Your answer should be every line of the entries that has the string "definition" in it.

Stored dataset items ->
###

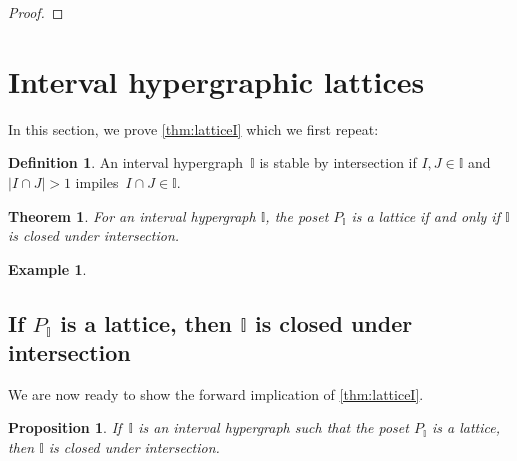 \documentclass[reqno]{amsart}
\newtheorem{theoremA}{Theorem}
\newtheorem{proposition}[theorem]{Proposition}
\theoremstyle{definition}
\newtheorem{definition}[theorem]{Definition}
\newtheorem{example}[theorem]{Example}
\newcommand{\vincent}[1]{\todo[size=\tiny,color=blue!30]{ #1 \\ \hfill --- V.}\,}
\newcommand{\II}{\mathbb I} %
\begin{document}
\begin{proof}
\end{proof}


\section{Interval hypergraphic lattices}
\label{sec:LatticePI}

In this section, we prove \cref{thm:latticeI} which we first repeat: %

\begin{definition}
An interval hypergraph~$\II$ is stable by intersection if $I, J \in \II$ and~$|I \cap J| > 1$ impiles~$I \cap J \in \II$.
\end{definition}

\begin{theoremA}
For an interval hypergraph $\II$, the poset $P_\II$ is a lattice if and only if $\II$ is closed under intersection.
\end{theoremA}

\begin{example}
\vincent{todo}
\end{example}


\subsection{If $P_\II$ is a lattice, then $\II$ is closed under intersection}  
\label{subsec:latticeForward}

We are now ready to show the forward implication of \cref{thm:latticeI}.

\begin{proposition}
\label{prop:latticeForward}
If~$\II$ is an interval  hypergraph such that the poset $P_\II$ is a lattice, then $\II$ is closed under intersection.
\end{proposition}
\end{document}
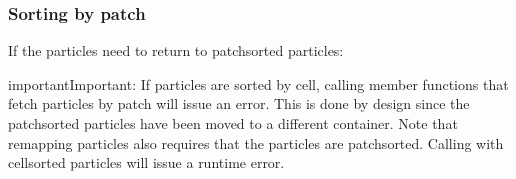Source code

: \documentclass[letterpaper,10pt,english]{sphinxmanual}
\begin{document}
\begin{sphinxVerbatim}[commandchars=\\\{\},formatcom=\scriptsize]
          
             

             

             
               
\end{sphinxVerbatim}


\subsubsection{Sorting by patch}
\label{\detokenize{Source/Particles:sorting-by-patch}}
If the particles need to return to patch\sphinxhyphen{}sorted particles:

\begin{sphinxVerbatim}[commandchars=\\\{\},formatcom=\scriptsize]
 

\end{sphinxVerbatim}

\begin{sphinxadmonition}{important}{Important:}
If particles are sorted by cell, calling  member functions that fetch particles by patch will issue an error.
This is done by design since the patch\sphinxhyphen{}sorted particles have been moved to a different container.
Note that remapping particles also requires that the particles are patch\sphinxhyphen{}sorted.
Calling  with cell\sphinxhyphen{}sorted particles will issue a run\sphinxhyphen{}time error.
\end{sphinxadmonition}
\end{document}
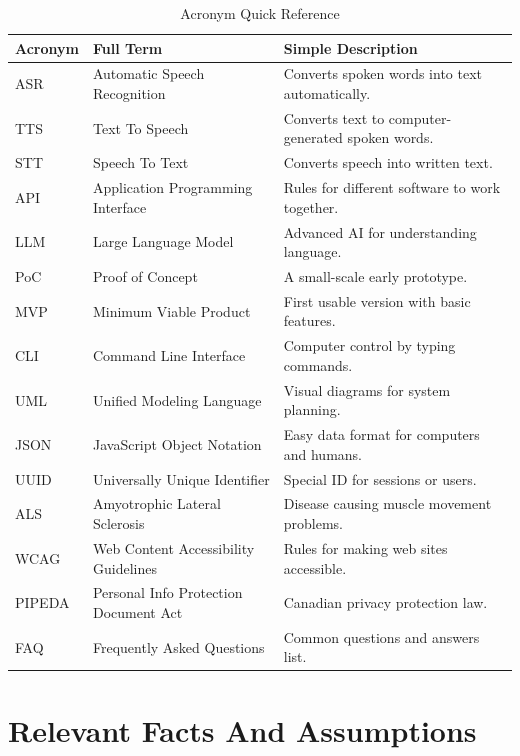 \documentclass[11pt]{article}
\begin{document}
\begin{table}[ht]
\centering
\begin{tabular}{|l|l|p{7cm}|}
\hline
\textbf{Acronym} & \textbf{Full Term} & \textbf{Simple Description} \\
\hline
ASR     & Automatic Speech Recognition           & Converts spoken words into text automatically. \\
TTS     & Text To Speech                        & Converts text to computer-generated spoken words. \\
STT     & Speech To Text                        & Converts speech into written text. \\
API     & Application Programming Interface      & Rules for different software to work together. \\
LLM     & Large Language Model                   & Advanced AI for understanding language. \\
PoC     & Proof of Concept                       & A small-scale early prototype. \\
MVP     & Minimum Viable Product                 & First usable version with basic features. \\
CLI     & Command Line Interface                 & Computer control by typing commands. \\
UML     & Unified Modeling Language              & Visual diagrams for system planning. \\
JSON    & JavaScript Object Notation             & Easy data format for computers and humans. \\
UUID    & Universally Unique Identifier          & Special ID for sessions or users. \\
ALS     & Amyotrophic Lateral Sclerosis          & Disease causing muscle movement problems. \\
WCAG    & Web Content Accessibility Guidelines   & Rules for making web sites accessible. \\
PIPEDA  & Personal Info Protection Document Act  & Canadian privacy protection law. \\
FAQ     & Frequently Asked Questions             & Common questions and answers list. \\
\hline
\end{tabular}
\caption{Acronym Quick Reference}
\end{table}

\section{Relevant Facts And Assumptions}
\end{document}
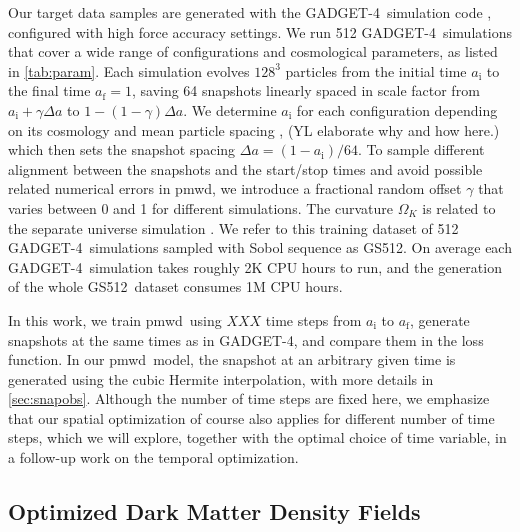 \documentclass[modern, trackchanges, dvipsnames]{aastex631}
\newcommand{\pmwd}{{\usefont{T1}{nova}{m}{sl}pmwd}}
\newcommand{\GADGET}{{{\fontsize{10pt}{12pt}\selectfont GADGET}-4}}
\newcommand{\GSDATA}{{GS512}}
\newcommand{\OmegaK}{\Omega_K}
\newcommand{\ic}{\mathrm{i}}
\newcommand{\f}{\mathrm{f}}
\newcommand{\YL}[1]{\textcolor{Bittersweet}{#1}}
\begin{document}
Our target data samples are generated with the \GADGET\ simulation code
\citep{GADGET-4}, configured with high force accuracy settings.
We run 512 \GADGET\ simulations that cover a wide range of
configurations and cosmological parameters, as listed in
\autoref{tab:param}.
\YL{
Each simulation evolves $128^3$ particles from the initial time $a_\ic$
to the final time $a_\f=1$, saving 64 snapshots linearly spaced in scale
factor from $a_\ic + \gamma \Delta a$ to $1 - (1 - \gamma) \Delta a$.
We determine $a_\ic$ for each configuration depending on its cosmology
and mean particle spacing \citep{MichauxEtAl2021}, \YL{(YL elaborate why
and how here.)} which then sets the snapshot spacing $\Delta a = (1 -
a_\ic) / 64$.
To sample different alignment between the snapshots and the start/stop
times and avoid possible related numerical errors in \pmwd, we introduce
a fractional random offset $\gamma$ that varies between 0 and 1 for
different simulations.
}
The curvature $\OmegaK$ is related to the separate universe simulation
\citep{LiEtAl2014, WagnerEtAl2015}.
We refer to this training dataset of 512 \GADGET\ simulations
sampled with Sobol sequence as \GSDATA.
On average each \GADGET\ simulation takes roughly 2K CPU hours to run,
and the generation of the whole \GSDATA\ dataset consumes 1M CPU hours.

\YL{
In this work, we train \pmwd\ using $XXX$ time steps from $a_\ic$ to
$a_\f$, generate snapshots at the same times as in \GADGET, and compare
them in the loss function.}
In our \pmwd\ model, the snapshot at an arbitrary given time is
generated using the cubic Hermite interpolation, with more details in
\autoref{sec:snapobs}.
\YL{Although the number of time steps are fixed here, we emphasize that
our spatial optimization of course also applies for different number of
time steps, which we will explore, together with the optimal choice of
time variable, in a follow-up work on the temporal optimization.
}


\subsection{Optimized Dark Matter Density Fields}
\end{document}
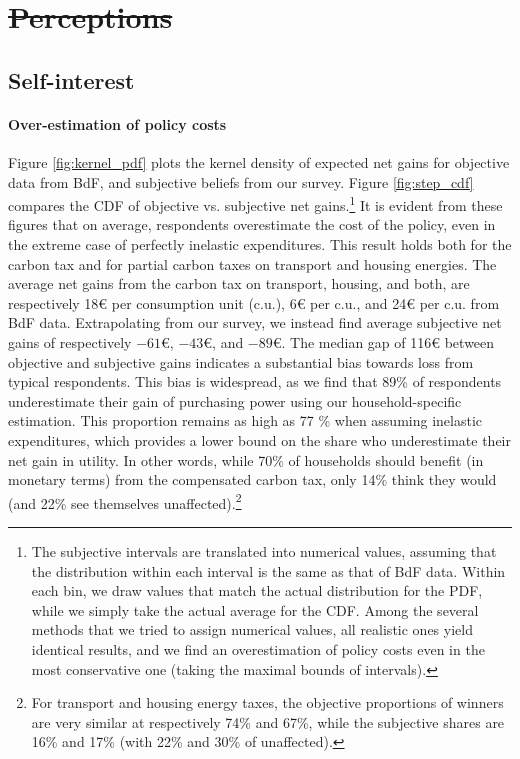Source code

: \documentclass[12pt]{article} %
\providecommand{\DIFaddtex}[1]{{\protect\color{blue}\uwave{#1}}} %
\providecommand{\DIFdeltex}[1]{{\protect\color{red}\sout{#1}}}                      %
\providecommand{\DIFaddbegin}{} %
\providecommand{\DIFaddend}{} %
\providecommand{\DIFdelbegin}{} %
\providecommand{\DIFdelend}{} %
\providecommand{\DIFadd}[1]{\texorpdfstring{\DIFaddtex{#1}}{#1}} %
\providecommand{\DIFdel}[1]{\texorpdfstring{\DIFdeltex{#1}}{}} %
\newcommand{\DIFscaledelfig}{0.5}
\newlength{\DIFdelgraphicswidth} %
\newlength{\DIFdelgraphicsheight} %
\newcommand{\DIFaddincludegraphics}[2][]{{\color{blue}\fbox{\DIFOincludegraphics[#1]{#2}}}} %
\newcommand{\DIFdelincludegraphics}[2][]{%
\sbox{\DIFdelgraphicsbox}{\DIFOincludegraphics[#1]{#2}}%
\settoboxwidth{\DIFdelgraphicswidth}{\DIFdelgraphicsbox} %
\settoboxtotalheight{\DIFdelgraphicsheight}{\DIFdelgraphicsbox} %
\scalebox{\DIFscaledelfig}{%
\parbox[b]{\DIFdelgraphicswidth}{\usebox{\DIFdelgraphicsbox}\\[-\baselineskip] \rule{\DIFdelgraphicswidth}{0em}}\llap{\resizebox{\DIFdelgraphicswidth}{\DIFdelgraphicsheight}{%
\setlength{\unitlength}{\DIFdelgraphicswidth}%
\begin{picture}(1,1)%
\thicklines\linethickness{2pt} %
{\color[rgb]{1,0,0}\put(0,0){\framebox(1,1){}}}%
{\color[rgb]{1,0,0}\put(0,0){\line( 1,1){1}}}%
{\color[rgb]{1,0,0}\put(0,1){\line(1,-1){1}}}%
\end{picture}%
}\hspace*{3pt}}} %
} %
\DeclareRobustCommand{\DIFaddbegin}{\DIFOaddbegin \let\includegraphics\DIFaddincludegraphics} %
\DeclareRobustCommand{\DIFaddend}{\DIFOaddend \let\includegraphics\DIFOincludegraphics} %
\DeclareRobustCommand{\DIFdelbegin}{\DIFOdelbegin \let\includegraphics\DIFdelincludegraphics} %
\DeclareRobustCommand{\DIFdelend}{\DIFOaddend \let\includegraphics\DIFOincludegraphics} %
\begin{document}
\section{\DIFdelbegin \DIFdel{Perceptions}\DIFdelend \DIFaddbegin \DIFadd{Biased beliefs}\DIFaddend }\label{sec:perceptions}

    \subsection{Self-interest}\label{subsec:perc_si}

\paragraph{Over-estimation of policy costs}
Figure \ref{fig:kernel_pdf} plots the kernel density of expected net gains for objective data from BdF, and subjective beliefs from our survey. Figure \ref{fig:step_cdf} compares the CDF of objective vs. subjective net gains.\footnote{The subjective intervals are translated into numerical values, assuming that the distribution within each interval is the same as that of BdF data. Within each bin, we draw values that match the actual distribution for the PDF, while we simply take the actual average for the CDF. Among the several methods that we tried to assign numerical values, all realistic ones yield identical results, and we find an overestimation of policy costs even in the most conservative one (taking the maximal bounds of intervals).} It is evident from these figures that on average, respondents overestimate the cost of the policy, even in the extreme case of perfectly inelastic expenditures. This result holds both for the carbon tax and for partial carbon taxes on transport and housing energies. The average net gains from the carbon tax on transport, housing, and both, are respectively 18\euro{} per consumption unit (c.u.), 6\euro{} per c.u., and 24\euro{} per c.u. from BdF data. Extrapolating from our survey, we instead find average subjective net gains of respectively $-61$\euro{}, $-43$\euro{}, and $-89$\euro{}. The median gap of 116\euro{} between objective and subjective gains indicates a substantial bias towards loss from typical respondents. This bias is widespread, as we find that 89\% of respondents underestimate their gain of purchasing power using our household-specific estimation. This proportion remains as high as 77 \% when assuming inelastic expenditures, which provides a lower bound on the share who underestimate their net gain in utility. In other words, while 70\% of households should benefit (in monetary terms) from the compensated carbon tax, only 14\% think they would (and 22\% see themselves unaffected).\footnote{For transport and housing energy taxes, the objective proportions of winners are very similar at respectively 74\% and 67\%, while the subjective shares are 16\% and 17\% (with 22\% and 30\% of unaffected).}
\end{document}

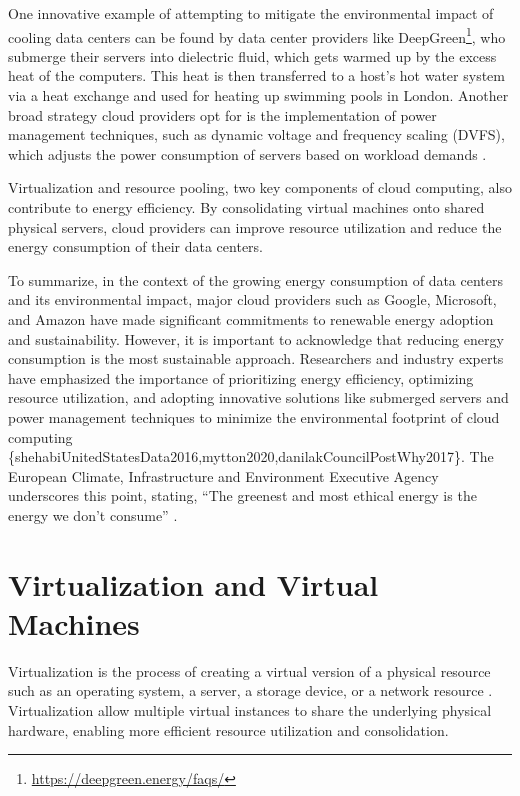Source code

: \documentclass[
  table]{report}
\begin{document}
One innovative example of attempting to mitigate the environmental
impact of cooling data centers can be found by data center providers
like DeepGreen\footnote{\url{https://deepgreen.energy/faqs/}}, who
submerge their servers into dielectric fluid, which gets warmed up by
the excess heat of the computers. This heat is then transferred to a
host's hot water system via a heat exchange and used for heating up
swimming pools in London. Another broad strategy cloud providers opt for
is the implementation of power management techniques, such as dynamic
voltage and frequency scaling (DVFS), which adjusts the power
consumption of servers based on workload demands
\citep{beloglazovEnergyawareResourceAllocation2012}.

Virtualization and resource pooling, two key components of cloud
computing, also contribute to energy efficiency. By consolidating
virtual machines onto shared physical servers, cloud providers can
improve resource utilization and reduce the energy consumption of their
data centers. \citep{beloglazovEnergyawareResourceAllocation2012}

To summarize, in the context of the growing energy consumption of data
centers and its environmental impact, major cloud providers such as
Google, Microsoft, and Amazon have made significant commitments to
renewable energy adoption and sustainability. However, it is important
to acknowledge that reducing energy consumption is the most sustainable
approach. Researchers and industry experts have emphasized the
importance of prioritizing energy efficiency, optimizing resource
utilization, and adopting innovative solutions like submerged servers
and power management techniques to minimize the environmental footprint
of cloud computing
\{shehabiUnitedStatesData2016,mytton2020,danilakCouncilPostWhy2017\}.
The European Climate, Infrastructure and Environment Executive Agency
underscores this point, stating, ``The greenest and most ethical energy
is the energy we don't consume''
\citep{cappellettiGreenestMostEthical2022}.

\section{Virtualization and Virtual Machines}
\label{sect:virtual}

Virtualization is the process of creating a virtual version of a
physical resource such as an operating system, a server, a storage
device, or a network resource
\citep{chiuehSurveyVirtualizationTechnologies2005}. Virtualization allow
multiple virtual instances to share the underlying physical hardware,
enabling more efficient resource utilization and consolidation.
\end{document}
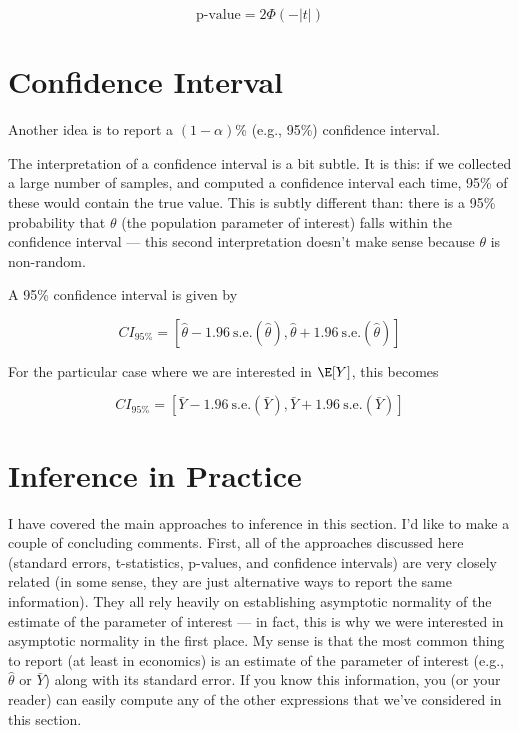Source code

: \documentclass[
  letterpaper,
  DIV=11,
  numbers=noendperiod]{scrreprt}
\begin{document}
\[
  \textrm{p-value} = 2 \Phi(-|t|)
\]

\section{Confidence Interval}\label{confidence-interval}

Another idea is to report a \((1-\alpha)\%\) (e.g., 95\%) confidence
interval.

The interpretation of a confidence interval is a bit subtle. It is this:
if we collected a large number of samples, and computed a confidence
interval each time, 95\% of these would contain the true value. This is
subtly different than: there is a 95\% probability that \(\theta\) (the
population parameter of interest) falls within the confidence interval
--- this second interpretation doesn't make sense because \(\theta\) is
non-random.

A 95\% confidence interval is given by

\[
  CI_{95\%} = \left[\hat{\theta} - 1.96 \ \textrm{s.e.}(\hat{\theta}), \hat{\theta} + 1.96 \  \textrm{s.e.}(\hat{\theta})\right]
\]

For the particular case where we are interested in \(\E[Y]\), this
becomes

\[
  CI_{95\%} = \left[ \bar{Y} - 1.96 \ \textrm{s.e.}(\bar{Y}), \bar{Y} + 1.96 \ \textrm{s.e.}(\bar{Y}) \right]
\]

\section{Inference in Practice}\label{inference-in-practice}

I have covered the main approaches to inference in this section. I'd
like to make a couple of concluding comments. First, all of the
approaches discussed here (standard errors, t-statistics, p-values, and
confidence intervals) are very closely related (in some sense, they are
just alternative ways to report the same information). They all rely
heavily on establishing asymptotic normality of the estimate of the
parameter of interest --- in fact, this is why we were interested in
asymptotic normality in the first place. My sense is that the most
common thing to report (at least in economics) is an estimate of the
parameter of interest (e.g., \(\hat{\theta}\) or \(\bar{Y}\)) along with
its standard error. If you know this information, you (or your reader)
can easily compute any of the other expressions that we've considered in
this section.
\end{document}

###

Solution to this problem ->
\theoremstyle{definition}
\newtheorem{definition}[theorem]{Definition}
\begin{definition}
\end{definition}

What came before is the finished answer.